BLACK / BLADE Enlarge

Optimists and pessimists are usually split evenly among just about any group of people, and LPGA Tour “semi-regular” Carri Wood is one of those glass-half-full types.

Wood would have to be one the way she has toiled on the outer fringes of survival as a professional golfer.

In her 10th year as a pro, including seven on the LPGA Tour, Wood not only has never won a tournament, she has never had a top-10 finish. Her career-best effort came in July of 2001 when she tied for 18th at the Sybase Big Apple Classic in New Rochelle, N.Y.

Thus, her 4-under 67 yesterday in the Jamie Farr Kroger Classic at Highland Meadows was a legitimate reason for Wood to feel upbeat.

That round - which included birdies on Nos. 2, 3, 8, 13 and 14 to go with a lone bogey on 16 - pulled her to 7 under for the tournament entering the final round, and put her in good position for a career-best finish.

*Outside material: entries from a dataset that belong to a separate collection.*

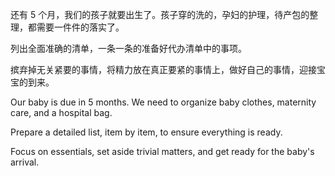 还有 5 个月，我们的孩子就要出生了。孩子穿的洗的，孕妇的护理，待产包的整理，都需要一件件的落实了。

列出全面准确的清单，一条一条的准备好代办清单中的事项。

摈弃掉无关紧要的事情，将精力放在真正要紧的事情上，做好自己的事情，迎接宝宝的到来。

Our baby is due in 5 months. We need to organize baby clothes, maternity care, and a hospital bag.

Prepare a detailed list, item by item, to ensure everything is ready.

Focus on essentials, set aside trivial matters, and get ready for the baby's arrival.
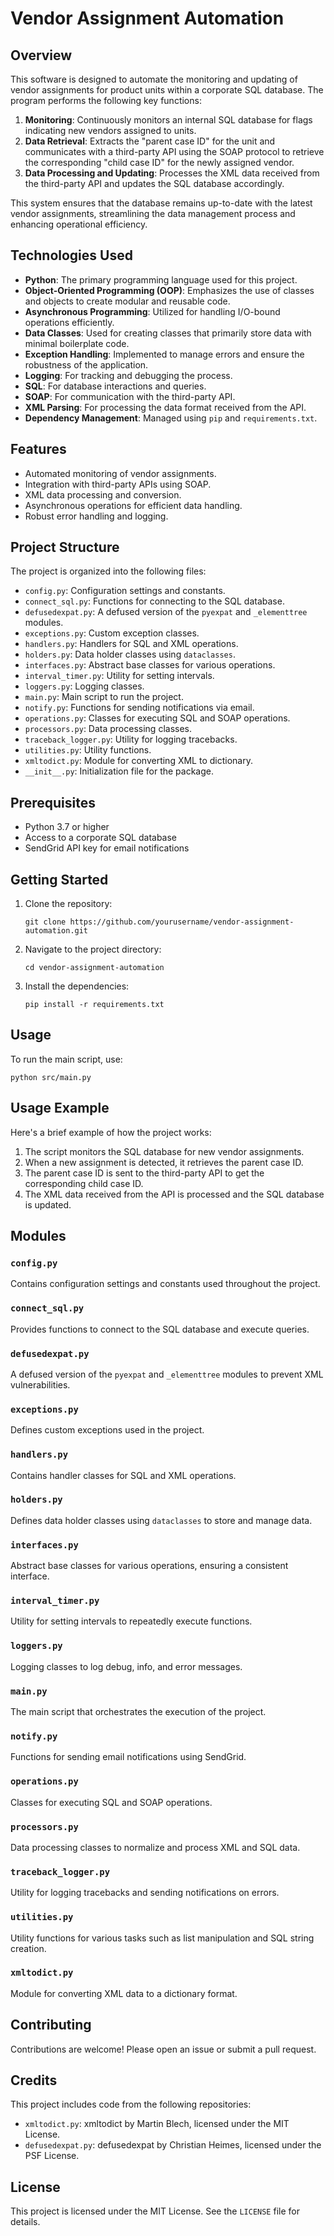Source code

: # Vendor Assignment Automation

## Overview

This software is designed to automate the monitoring and updating of vendor assignments for product units within a corporate SQL database. The program performs the following key functions:

1.  **Monitoring**: Continuously monitors an internal SQL database for flags indicating new vendors assigned to units.
2.  **Data Retrieval**: Extracts the "parent case ID" for the unit and communicates with a third-party API using the SOAP protocol to retrieve the corresponding "child case ID" for the newly assigned vendor.
3.  **Data Processing and Updating**: Processes the XML data received from the third-party API and updates the SQL database accordingly.

This system ensures that the database remains up-to-date with the latest vendor assignments, streamlining the data management process and enhancing operational efficiency.

## Technologies Used

- **Python**: The primary programming language used for this project.
- **Object-Oriented Programming (OOP)**: Emphasizes the use of classes and objects to create modular and reusable code.
- **Asynchronous Programming**: Utilized for handling I/O-bound operations efficiently.
- **Data Classes**: Used for creating classes that primarily store data with minimal boilerplate code.
- **Exception Handling**: Implemented to manage errors and ensure the robustness of the application.
- **Logging**: For tracking and debugging the process.
- **SQL**: For database interactions and queries.
- **SOAP**: For communication with the third-party API.
- **XML Parsing**: For processing the data format received from the API.
- **Dependency Management**: Managed using `pip` and `requirements.txt`.

## Features

- Automated monitoring of vendor assignments.
- Integration with third-party APIs using SOAP.
- XML data processing and conversion.
- Asynchronous operations for efficient data handling.
- Robust error handling and logging.

## Project Structure

The project is organized into the following files:

- `config.py`: Configuration settings and constants.
- `connect_sql.py`: Functions for connecting to the SQL database.
- `defusedexpat.py`: A defused version of the `pyexpat` and `_elementtree` modules.
- `exceptions.py`: Custom exception classes.
- `handlers.py`: Handlers for SQL and XML operations.
- `holders.py`: Data holder classes using `dataclasses`.
- `interfaces.py`: Abstract base classes for various operations.
- `interval_timer.py`: Utility for setting intervals.
- `loggers.py`: Logging classes.
- `main.py`: Main script to run the project.
- `notify.py`: Functions for sending notifications via email.
- `operations.py`: Classes for executing SQL and SOAP operations.
- `processors.py`: Data processing classes.
- `traceback_logger.py`: Utility for logging tracebacks.
- `utilities.py`: Utility functions.
- `xmltodict.py`: Module for converting XML to dictionary.
- `__init__.py`: Initialization file for the package.

## Prerequisites

- Python 3.7 or higher
- Access to a corporate SQL database
- SendGrid API key for email notifications

## Getting Started

1.  Clone the repository:
    
        git clone https://github.com/yourusername/vendor-assignment-automation.git
    
2.  Navigate to the project directory:
    
        cd vendor-assignment-automation
    
3.  Install the dependencies:
    
        pip install -r requirements.txt

## Usage

To run the main script, use:

    python src/main.py

## Usage Example

Here's a brief example of how the project works:

1.  The script monitors the SQL database for new vendor assignments.
2.  When a new assignment is detected, it retrieves the parent case ID.
3.  The parent case ID is sent to the third-party API to get the corresponding child case ID.
4.  The XML data received from the API is processed and the SQL database is updated.

## Modules

### `config.py`

Contains configuration settings and constants used throughout the project.

### `connect_sql.py`

Provides functions to connect to the SQL database and execute queries.

### `defusedexpat.py`

A defused version of the `pyexpat` and `_elementtree` modules to prevent XML vulnerabilities.

### `exceptions.py`

Defines custom exceptions used in the project.

### `handlers.py`

Contains handler classes for SQL and XML operations.

### `holders.py`

Defines data holder classes using `dataclasses` to store and manage data.

### `interfaces.py`

Abstract base classes for various operations, ensuring a consistent interface.

### `interval_timer.py`

Utility for setting intervals to repeatedly execute functions.

### `loggers.py`

Logging classes to log debug, info, and error messages.

### `main.py`

The main script that orchestrates the execution of the project.

### `notify.py`

Functions for sending email notifications using SendGrid.

### `operations.py`

Classes for executing SQL and SOAP operations.

### `processors.py`

Data processing classes to normalize and process XML and SQL data.

### `traceback_logger.py`

Utility for logging tracebacks and sending notifications on errors.

### `utilities.py`

Utility functions for various tasks such as list manipulation and SQL string creation.

### `xmltodict.py`

Module for converting XML data to a dictionary format.

Contributing
------------

Contributions are welcome! Please open an issue or submit a pull request.

Credits
-------

This project includes code from the following repositories:

*   `xmltodict.py`: xmltodict by Martin Blech, licensed under the MIT License.
*   `defusedexpat.py`: defusedexpat by Christian Heimes, licensed under the PSF License.

License
-------

This project is licensed under the MIT License. See the `LICENSE` file for details.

The 67 was also just one stroke above her LPGA career-low score of 66 shot last year in the Kellogg-Keebler Classic in Aurora, Ill.

“I've had my ups and downs,” said Wood, who was out of the LPGA completely for three years (1995-97) after playing 14 events in her rookie season of 1994. “I haven't played great this year, but it only takes one good week.”

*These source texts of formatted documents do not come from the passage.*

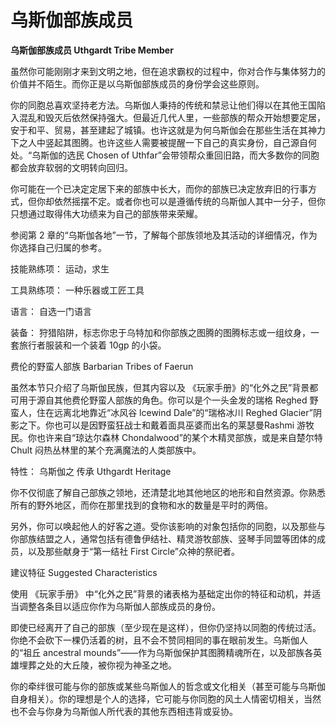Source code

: # 乌斯伽部族成员

**乌斯伽部族成员 Uthgardt Tribe Member**

虽然你可能刚刚才来到文明之地，但在追求霸权的过程中，你对合作与集体努力的价值并不陌生。而你正是以乌斯伽部族成员的身份学会这些原则。

你的同胞总喜欢坚持老方法。乌斯伽人秉持的传统和禁忌让他们得以在其他王国陷入混乱和毁灭后依然保持强大。但最近几代人里，一些部族的帮众开始想要定居，安于和平、贸易，甚至建起了城镇。也许这就是为何乌斯伽会在那些生活在其神力下之人中竖起其图腾。也许这些人需要被提醒一下自己的真实身份，自己源自何处。“乌斯伽的选民 Chosen of Uthfar”会带领帮众重回旧路，而大多数你的同胞都会放弃软弱的文明转向回归。

你可能在一个已决定定居下来的部族中长大，而你的部族已决定放弃旧的行事方式，但你却依然摇摆不定。或者你也可以是遵循传统的乌斯伽人其中一分子，但你只想通过取得伟大功绩来为自己的部族带来荣耀。

参阅第 2 章的“乌斯伽各地”一节，了解每个部族领地及其活动的详细情况，作为你选择自己归属的参考。

技能熟练项： 运动，求生

工具熟练项： 一种乐器或工匠工具

语言： 自选一门语言

装备： 狩猎陷阱，标志你忠于乌特加和你部族之图腾的图腾标志或一组纹身，一套旅行者服装和一个装着 10gp 的小袋。

费伦的野蛮人部族 Barbarian Tribes of Faerun

虽然本节只介绍了乌斯伽民族，但其内容以及 《玩家手册》的“化外之民”背景都可用于源自其他费伦野蛮人部族的角色。你可以是个一头金发的瑞格 Reghed 野蛮人，住在远离北地靠近“冰风谷 lcewind Dale”的“瑞格冰川 Reghed Glacier”阴影之下。你也可以是因野蛮狂战士和戴着面具巫婆而出名的莱瑟曼Rashmi 游牧民。你也许来自“琼达尔森林 Chondalwood”的某个木精灵部族，或是来自楚尔特 Chult 闷热丛林里的某个充满魔法的人类部族中。

特性： 乌斯伽之 传承 Uthgardt Heritage

你不仅彻底了解自己部族之领地，还清楚北地其他地区的地形和自然资源。你熟悉所有的野外地区，而你在那里找到的食物和水的数量是平时的两倍。

另外，你可以唤起他人的好客之道。受你该影响的对象包括你的同胞，以及那些与你部族结盟之人，通常包括有德鲁伊结社、精灵游牧部族、竖琴手同盟等团体的成员，以及那些献身于“第一结社 First Circle”众神的祭祀者。

建议特征 Suggested Characteristics

使用 《玩家手册》 中“化外之民”背景的诸表格为基础定出你的特征和动机，并适当调整各条目以适应你作为乌斯伽人部族成员的身份。

即使已经离开了自己的部族（至少现在是这样），但你仍坚持以同胞的传统过活。你绝不会砍下一棵仍活着的树，且不会不赞同相同的事在眼前发生。乌斯伽人的“祖丘 ancestral mounds”——作为乌斯伽保护其图腾精魂所在，以及部族各英雄埋葬之处的大丘陵，被你视为神圣之地。

你的牵绊很可能与你的部族或某些乌斯伽人的哲念或文化相关（甚至可能与乌斯伽自身相关）。你的理想是个人的选择，它可能与你同胞的风土人情密切相关，当然也不会与你身为乌斯伽人所代表的其他东西相违背或妥协。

Wood, whose career earnings over 107 LPGA events since her first in 1991 total just $163,399, stood at 138th on this year's money list at $19,903 entering the Farr Classic.

A top-10 finish would more than double that total, and that's a good thing for Wood, whose nonexempt player status prevents her from playing in some tournaments. She will play at the next three LPGA stops but, after that, she is guaranteed nothing.

“It's tough that way early in the season,” Wood said of getting into a tournament field, “but right now, when a lot of the girls are back in Europe playing, I get to get into a number of them. At the end, I might not be in the last few because everyone's fighting for their tour cards. I really have to play well these next three weeks.”

Wood works every off-season, most recently in the pro shop at a country club back home. That employment gives her an opportunity to play and practice during the LPGA's lengthy down time, and to make ends meet. She earned $31,663, $54,075 and $41,953 the last three years in tournaments.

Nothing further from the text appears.